CUNY-CL / yoyodyne

Small-vocabulary sequence-to-sequence generation with optional feature conditioning
Apache License 2.0
25 stars 15 forks source link

Training UNK tokens #161

Open Adamits opened 4 months ago

Adamits commented 4 months ago

Currently we create a vocabulary of all items in all datapaths specified to the training script.

However, we may want to study how models perform when provided unknown symbols. In this case:

1) I do not think we want a vocabulary that includes symbols that are out of the train vocabulary---these will just be randomly initialized embeddings that get used at inference. 2) We want to train the UNK embedding.

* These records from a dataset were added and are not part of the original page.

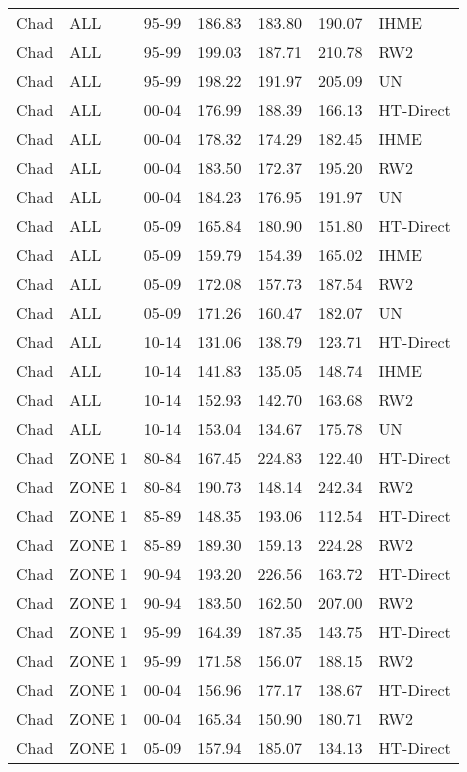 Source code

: \begin{longtable}{lllrrrl}
  Chad & ALL & 95-99 & 186.83 & 183.80 & 190.07 & IHME \\ 
  Chad & ALL & 95-99 & 199.03 & 187.71 & 210.78 & RW2 \\ 
  Chad & ALL & 95-99 & 198.22 & 191.97 & 205.09 & UN \\ 
  Chad & ALL & 00-04 & 176.99 & 188.39 & 166.13 & HT-Direct \\ 
  Chad & ALL & 00-04 & 178.32 & 174.29 & 182.45 & IHME \\ 
  Chad & ALL & 00-04 & 183.50 & 172.37 & 195.20 & RW2 \\ 
  Chad & ALL & 00-04 & 184.23 & 176.95 & 191.97 & UN \\ 
  Chad & ALL & 05-09 & 165.84 & 180.90 & 151.80 & HT-Direct \\ 
  Chad & ALL & 05-09 & 159.79 & 154.39 & 165.02 & IHME \\ 
  Chad & ALL & 05-09 & 172.08 & 157.73 & 187.54 & RW2 \\ 
  Chad & ALL & 05-09 & 171.26 & 160.47 & 182.07 & UN \\ 
  Chad & ALL & 10-14 & 131.06 & 138.79 & 123.71 & HT-Direct \\ 
  Chad & ALL & 10-14 & 141.83 & 135.05 & 148.74 & IHME \\ 
  Chad & ALL & 10-14 & 152.93 & 142.70 & 163.68 & RW2 \\ 
  Chad & ALL & 10-14 & 153.04 & 134.67 & 175.78 & UN \\ 
  Chad & ZONE 1 & 80-84 & 167.45 & 224.83 & 122.40 & HT-Direct \\ 
  Chad & ZONE 1 & 80-84 & 190.73 & 148.14 & 242.34 & RW2 \\ 
  Chad & ZONE 1 & 85-89 & 148.35 & 193.06 & 112.54 & HT-Direct \\ 
  Chad & ZONE 1 & 85-89 & 189.30 & 159.13 & 224.28 & RW2 \\ 
  Chad & ZONE 1 & 90-94 & 193.20 & 226.56 & 163.72 & HT-Direct \\ 
  Chad & ZONE 1 & 90-94 & 183.50 & 162.50 & 207.00 & RW2 \\ 
  Chad & ZONE 1 & 95-99 & 164.39 & 187.35 & 143.75 & HT-Direct \\ 
  Chad & ZONE 1 & 95-99 & 171.58 & 156.07 & 188.15 & RW2 \\ 
  Chad & ZONE 1 & 00-04 & 156.96 & 177.17 & 138.67 & HT-Direct \\ 
  Chad & ZONE 1 & 00-04 & 165.34 & 150.90 & 180.71 & RW2 \\ 
  Chad & ZONE 1 & 05-09 & 157.94 & 185.07 & 134.13 & HT-Direct \\ 

\end{longtable}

Kyle suggested we follow a fairseq feature which allows you to automatically replace low-frequency symbols with UNK during training. I think we should add this as a feature option, which also deletes those low-frequency symbols from the vocabulary, so that at inference when we come across them, they use the UNK embedding.

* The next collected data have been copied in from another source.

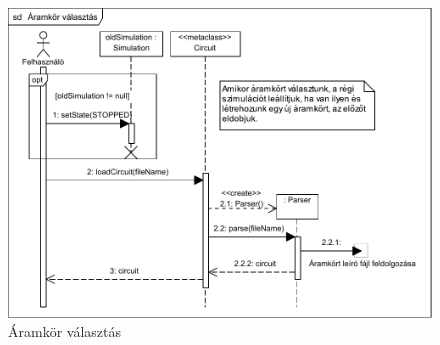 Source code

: \begin{figure}[H]
\begin{center}
\includegraphics{chapters/chapter03/seqdiagrams/aramkor_valasztas.pdf}
\caption{Áramkör választás}
\label{fig:aramkor_valasztas}
\end{center}
\end{figure}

kylebgorman commented 4 months ago

Yeah see here under --thresholdsrc and --thresholdtgt, and read their "word" as "symbol".

bonham79 commented 4 months ago

Rephrasing for my comprehnsion, lemme know if this is correct:

Two proposals:

  1. Add UNK symbol to vocabulary that will be trained
  2. Add preprocessing logic that tracks occurrence of tokens. If tokens do not meet threshold, substitute with UNK in the tokenizer.

Correct?

kylebgorman commented 4 months ago

(1) doesn't seem coherent to me without (2). How would the model be exposed to in the vocabulary unless you replace some training data symbols with it? (2) is the only way you'd get exposure to it during training.

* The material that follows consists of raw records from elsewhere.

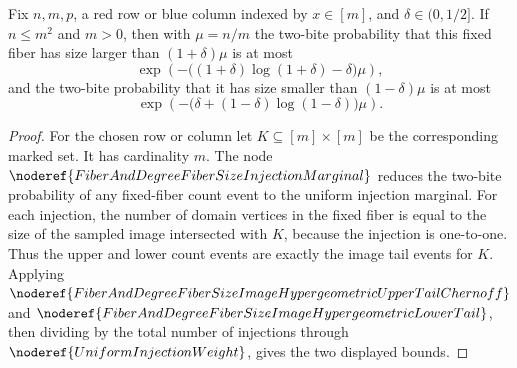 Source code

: \begin{helper}
Fix \(n,m,p\), a red row or blue column indexed by \(x\in [m]\), and
\(\delta\in(0,1/2]\).  If \(n\le m^2\) and \(m>0\), then with
\(\mu=n/m\) the two-bite probability that this fixed fiber has size larger
than \((1+\delta)\mu\) is at most
\[
  \exp\!\left(-\bigl((1+\delta)\log(1+\delta)-\delta\bigr)\mu\right),
\]
and the two-bite probability that it has size smaller than
\((1-\delta)\mu\) is at most
\[
  \exp\!\left(-\bigl(\delta+(1-\delta)\log(1-\delta)\bigr)\mu\right).
\]
\end{helper}
\begin{proof}
For the chosen row or column let \(K\subseteq [m]\times[m]\) be the
corresponding marked set.  It has cardinality \(m\).  The node
\(\noderef{FiberAndDegreeFiberSizeInjectionMarginal}\) reduces the two-bite
probability of any fixed-fiber count event to the uniform injection marginal.
For each injection, the number of domain vertices in the fixed fiber is equal
to the size of the sampled image intersected with \(K\), because the injection
is one-to-one.  Thus the upper and lower count events are exactly the image
tail events for \(K\).  Applying
\(\noderef{FiberAndDegreeFiberSizeImageHypergeometricUpperTailChernoff}\) and
\(\noderef{FiberAndDegreeFiberSizeImageHypergeometricLowerTail}\), then
dividing by the total number of injections through
\(\noderef{UniformInjectionWeight}\), gives the two displayed bounds.
\end{proof}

bonham79 commented 4 months ago

You're right, just doing (1) is only relevant for dev training.

For (2), I'm wondering if we could achieve the same affect doing a masking scheme. Just randomly replace the x% of symbols with UNK during training. This would give the embedding exposure to more context. Also would make the threshold less of an issue to figure out. Else we'd be needing to really fine tune that to avoid masking out the majority of the vocabulary.

Or maybe a best of both worlds. Set threshold for characters that SHOULDN'T be masked, and then allow masking for all other characters. This would avoid zipfian distribution stuff.

kylebgorman commented 4 months ago

Sure, do both eventually. That said, I think (2) is low priority and your stocasthci replacement proposal is lower yet, given how much else we have to do and given that it's not not something we know to make a positive difference in our domain.

bonham79 commented 4 months ago

@Adamits if it's not something that needs to be done in the next week or so, you can assign to me, I think I know where to do some implementation.

bonham79 commented 4 months ago

Note: we're going to fork this to experiment on various sampling paradigms. When done, we'll write a paper, merge to main, and have a pint at Charlene's/(SF/Colorado equivalent).

For record keeping, here's the masking approaches to try:

  1. Mask percent of vocabulary tokens that do not exceed X% occurrences in data.
  2. Mask count of vocabulary tokens that do not exceed X amounts of occurences in data.
  3. Mask 1-X% of all vocabulary tokens, with X being effectively the % of vocabulary coverage in data. That is, the bottom percentage of tokens are replaced with UNK tokens.
  4. Mask any token, regardless of frequency, X% of time. (This will effectively be the reverse of above, as frequent tokens will more likely be masked).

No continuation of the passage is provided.